04 Jun 10
By Albert Breer, Boston Globe
RENTON, Wash. — Pete Carroll has his feet up most of the time, lounging on a couch in his expansive corner office at the palatial Virginia Mason Athletic Center.
He’s flipping a football in the air. He’s smiling and laughing. He’s selling his philosophy.
That’s the Seahawks’ new coach, same as he ever was. And it’s the same guy, too, when Carroll’s face straightens, he plants his shoes on the ground, and locks his eyes on the guy who asked if it’s “Win Now’’ in Seattle.
“I’m not gonna be one of those guys — build for the future, and by Year 3 we’ll be this or that,’’ Carroll said last week. “I couldn’t care less about that type of thinking. We’re trying to win our division right now, and see how far we can take it. I don’t know any other way to think. I’m not looking for security. I’m not looking for unconditional support. I don’t care about any of that stuff. We’re all going at this thing together, and we’ll see how far we can take it.’’
See? No difference, really, than the Pete Carroll who 13 years ago landed in New England as the anti-Bill Parcells.
But in other ways — in the 10 years since being sent away from Foxborough and rendered a footnote between the franchise’s two most famous coaches — Carroll has gone through a self-exploration that didn’t necessarily change him, yet changed everything around him, most importantly his ability to succeed.
It started during Carroll’s year off from coaching, in 2000, with introspection as he studied legendary basketball coach John Wooden’s book, “A Lifetime of Observations and Reflections On and Off the Court.’’
“It hit me immediately that he had been a really successful coach before then, but once he got it all together and got it nailed, nobody could beat him,’’ Carroll said. “It just struck me: ‘I don’t have my act together like I need to.’ And I knew if I had another opportunity, I wasn’t going to get another 16 years. I thought I’d already done this. I mean, I knew the importance of it. But then it hit me — ‘Nah, I really don’t know.’ ’’
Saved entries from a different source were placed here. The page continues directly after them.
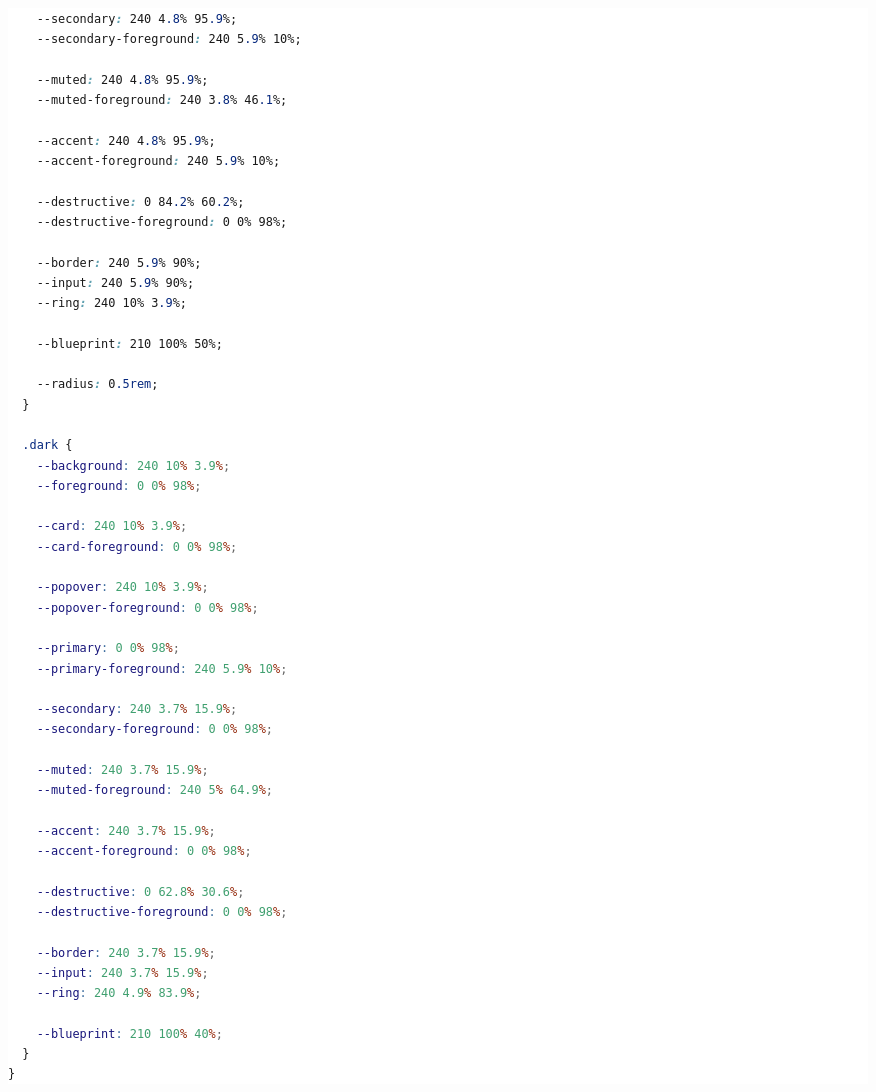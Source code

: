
 ```css
    --secondary: 240 4.8% 95.9%;
    --secondary-foreground: 240 5.9% 10%;
 
    --muted: 240 4.8% 95.9%;
    --muted-foreground: 240 3.8% 46.1%;
 
    --accent: 240 4.8% 95.9%;
    --accent-foreground: 240 5.9% 10%;
 
    --destructive: 0 84.2% 60.2%;
    --destructive-foreground: 0 0% 98%;
 
    --border: 240 5.9% 90%;
    --input: 240 5.9% 90%;
    --ring: 240 10% 3.9%;

    --blueprint: 210 100% 50%;
 
    --radius: 0.5rem;
  }
 
  .dark {
    --background: 240 10% 3.9%;
    --foreground: 0 0% 98%;
 
    --card: 240 10% 3.9%;
    --card-foreground: 0 0% 98%;
 
    --popover: 240 10% 3.9%;
    --popover-foreground: 0 0% 98%;
 
    --primary: 0 0% 98%;
    --primary-foreground: 240 5.9% 10%;
 
    --secondary: 240 3.7% 15.9%;
    --secondary-foreground: 0 0% 98%;
 
    --muted: 240 3.7% 15.9%;
    --muted-foreground: 240 5% 64.9%;
 
    --accent: 240 3.7% 15.9%;
    --accent-foreground: 0 0% 98%;
 
    --destructive: 0 62.8% 30.6%;
    --destructive-foreground: 0 0% 98%;
 
    --border: 240 3.7% 15.9%;
    --input: 240 3.7% 15.9%;
    --ring: 240 4.9% 83.9%;

    --blueprint: 210 100% 40%;
  }
}
```
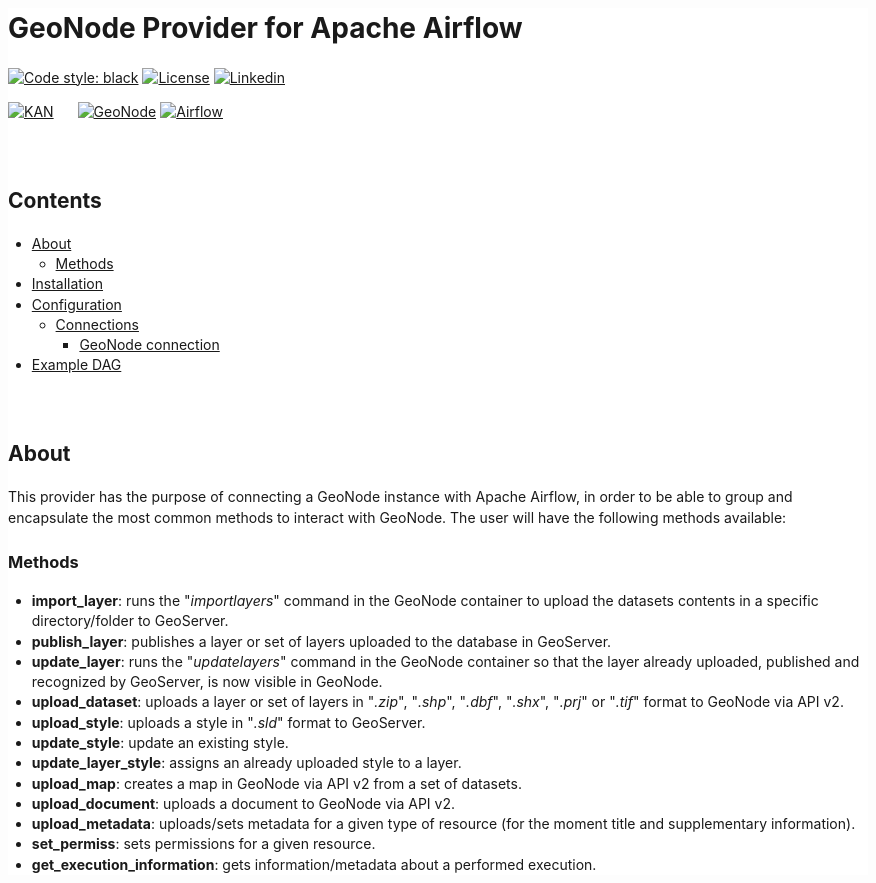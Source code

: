 

# GeoNode Provider for Apache Airflow
[![Code style: black](https://img.shields.io/badge/code%20style-black-000000.svg)](https://github.com/psf/black)
[![License](https://img.shields.io/:license-Apache%202-blue.svg)](https://www.apache.org/licenses/LICENSE-2.0.txt)
[![Linkedin](https://img.shields.io/badge/LinkedIn-0077B5?style=for-the-badge&logo=linkedin&logoColor=)](https://ar.linkedin.com/company/kan-territory-it)

[<img src="https://kan.com.ar/wp-content/uploads/2024/01/logoSM.png" alt="KAN" height="60" style="margin-right: 20px;">](https://kan.com.ar/)
[<img src="https://kan.com.ar/wp-content/uploads/2024/05/geonode_logo.png" alt="GeoNode" width="380" height="100">](https://geonode.org/)
[<img src="https://raw.githubusercontent.com/apache/airflow/19ebcac2395ef9a6b6ded3a2faa29dc960c1e635/docs/apache-airflow/img/logos/wordmark_1.png" alt="Airflow" width="250" height="100">](https://airflow.apache.org/)

<br>

## Contents
* [About](#about)
  * [Methods](#methods)
* [Installation](#installation)
* [Configuration](#configuration)
  * [Connections](#connections)
      * [GeoNode connection](#geonode-connection)
* [Example DAG](#example-dag)

<br>

## About
This provider has the purpose of connecting a GeoNode instance with Apache Airflow, in order to be able to group and encapsulate the most common methods to interact with GeoNode.
The user will have the following methods available:

### Methods
* **import_layer**: runs the "*importlayers*" command in the GeoNode container to upload the datasets contents in a specific directory/folder to GeoServer.
* **publish_layer**: publishes a layer or set of layers uploaded to the database in GeoServer.
* **update_layer**: runs the "*updatelayers*" command in the GeoNode container so that the layer already uploaded, published and recognized by GeoServer, is now visible in GeoNode.
* **upload_dataset**: uploads a layer or set of layers in "*.zip*", "*.shp*", "*.dbf*", "*.shx*", "*.prj*" or "*.tif*" format to GeoNode via API v2.
* **upload_style**: uploads a style in "*.sld*" format to GeoServer. 
* **update_style**: update an existing style.
* **update_layer_style**: assigns an already uploaded style to a layer.
* **upload_map**: creates a map in GeoNode via API v2 from a set of datasets.
* **upload_document**: uploads a document to GeoNode via API v2.
* **upload_metadata**: uploads/sets metadata for a given type of resource (for the moment title and supplementary information).
* **set_permiss**: sets permissions for a given resource.
* **get_execution_information**: gets information/metadata about a performed execution.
Carroll remains defensive concerning his three years as Patriots coach. He’ll point out that his 27-21 record really wasn’t so bad, and laments the loss of Curtis Martin, to the division rival Jets of all teams, after his first season as a major tipping point.
You might say he’s “pumped and jacked’’ for this opportunity. But then, that opens you up to oversimplifying a man who returns to the NFL with far more credibility than with which he left it.
Watch your steps
Everyone who was in New England and with the Patriots from 1997-99 remembers the back stairs. That’s where veterans retreated when they didn’t like what their coaches were telling them. That’s the route you took to the offices of the owners and Bobby Grier’s personnel department to air grievances over the coach’s head.
That’s the place where Carroll’s juice in the Patriots organization went to die.
“It was horrible,’’ Carroll said. “That’s not leadership. But that existed, yeah. That was there and [the front office] thought it was kind of cool. They liked it like that. I think the ownership, they wanted information and they thought that was the way to get it. And really, in all fairness to the Krafts, they didn’t know yet how to do it, they were just figuring it out.
“They’re brilliant people, and they figured it out. They figured it out through my experience and through Bill [Parcells’s] experience in two totally different time frames, different cultures. And they came to a way of doing it, and they hired Bill Belichick and let him do it.’’
Any discussion of Carroll’s time in New England has to start here, because the division of power ultimately led to a chaotic environment that was the coach’s undoing.
His share of the blame
As much as Carroll will point out the good done in New England in his three years, and how the 1999 season started 6-2 and some close losses swung the pendulum, the new Seahawks coach is just as quick to point the finger at himself.
“Early on in that search of writing, filling out notebooks and stuff, to put things on the paper, it hit me that I’m a competitor,’’ Carroll said. “That was enormous for me. It was like, ‘Well, no kidding, I’ve been competing my whole life at everything I do.’ And so it only makes sense that if I’m gonna build the structure of a program, the central theme is gonna be competition.
“That way I’d be able to stand for the core of the theme of what it’s all about, and I’d be really good at staying in connection with it, because it’s the truth.’’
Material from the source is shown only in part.